### What is being asked
Copy out every line of the data where the word "therefore" is found.

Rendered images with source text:
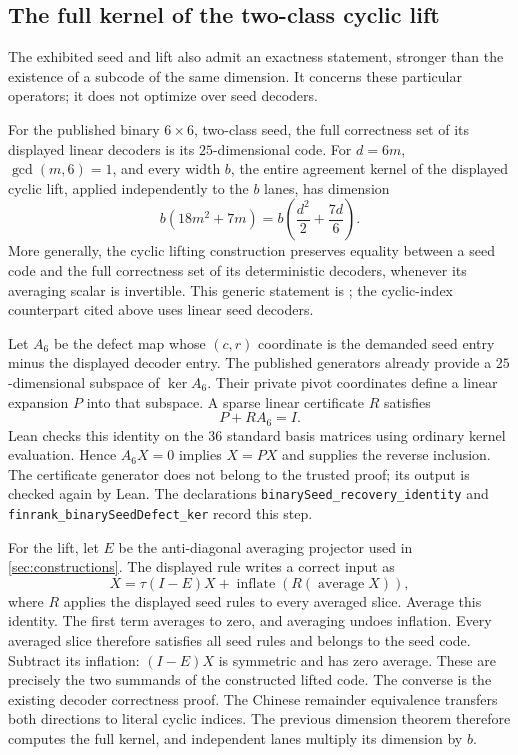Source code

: \subsection{The full kernel of the two-class cyclic lift}

The exhibited seed and lift also admit an exactness statement, stronger
than the existence of a subcode of the same dimension. It concerns these
particular operators; it does not optimize over seed decoders.

\begin{theorem}\label{thm:exact-lift-kernel}
For the published binary $6\times6$, two-class seed, the full
correctness set of its displayed linear decoders is its $25$-dimensional
code. For $d=6m$, $\gcd(m,6)=1$, and every width $b$, the entire agreement
kernel of the displayed cyclic lift, applied independently to the $b$
lanes, has dimension
\[
 b(18m^2+7m)=b\left(\frac{d^2}{2}+\frac{7d}{6}\right).
\]
More generally, the cyclic lifting construction preserves equality between
a seed code and the full correctness set of its deterministic decoders,
whenever its averaging scalar is invertible. This generic statement is
; the cyclic-index counterpart cited above
uses linear seed decoders.
\end{theorem}

\begin{outline}
Let $A_6$ be the defect map whose $(c,r)$ coordinate is the demanded seed
entry minus the displayed decoder entry. The published generators already
provide a $25$-dimensional subspace of $\ker A_6$. Their private pivot
coordinates define a linear expansion $P$ into that subspace. A sparse
linear certificate $R$ satisfies
\[
 P+RA_6=I.
\]
Lean checks this identity on the $36$ standard basis matrices using
ordinary kernel evaluation. Hence $A_6X=0$ implies $X=PX$ and supplies the
reverse inclusion. The certificate generator does not belong to the
trusted proof; its output is checked again by Lean. The declarations
\texttt{binarySeed\_recovery\_identity} and
\texttt{finrank\_binarySeedDefect\_ker} record this step.

For the lift, let $E$ be the anti-diagonal averaging projector used in
\cref{sec:constructions}. The displayed rule writes a correct input as
\[
 X=\tau(I-E)X+\operatorname{inflate}(R(\operatorname{average}X)),
\]
where $R$ applies the displayed seed rules to every averaged slice.
Average this identity. The first term averages to zero, and averaging
undoes inflation. Every averaged slice therefore satisfies all seed
rules and belongs to the seed code. Subtract its inflation: $(I-E)X$
is symmetric and has zero average. These are precisely the two summands
of the constructed lifted code. The converse is the existing decoder
correctness proof. The Chinese remainder equivalence transfers both
directions to literal cyclic indices. The previous dimension theorem
therefore computes the full kernel, and independent lanes multiply its
dimension by $b$.
\end{outline}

### Response to the task
undoes inflation. Every averaged slice therefore satisfies all seed
therefore computes the full kernel, and independent lanes multiply its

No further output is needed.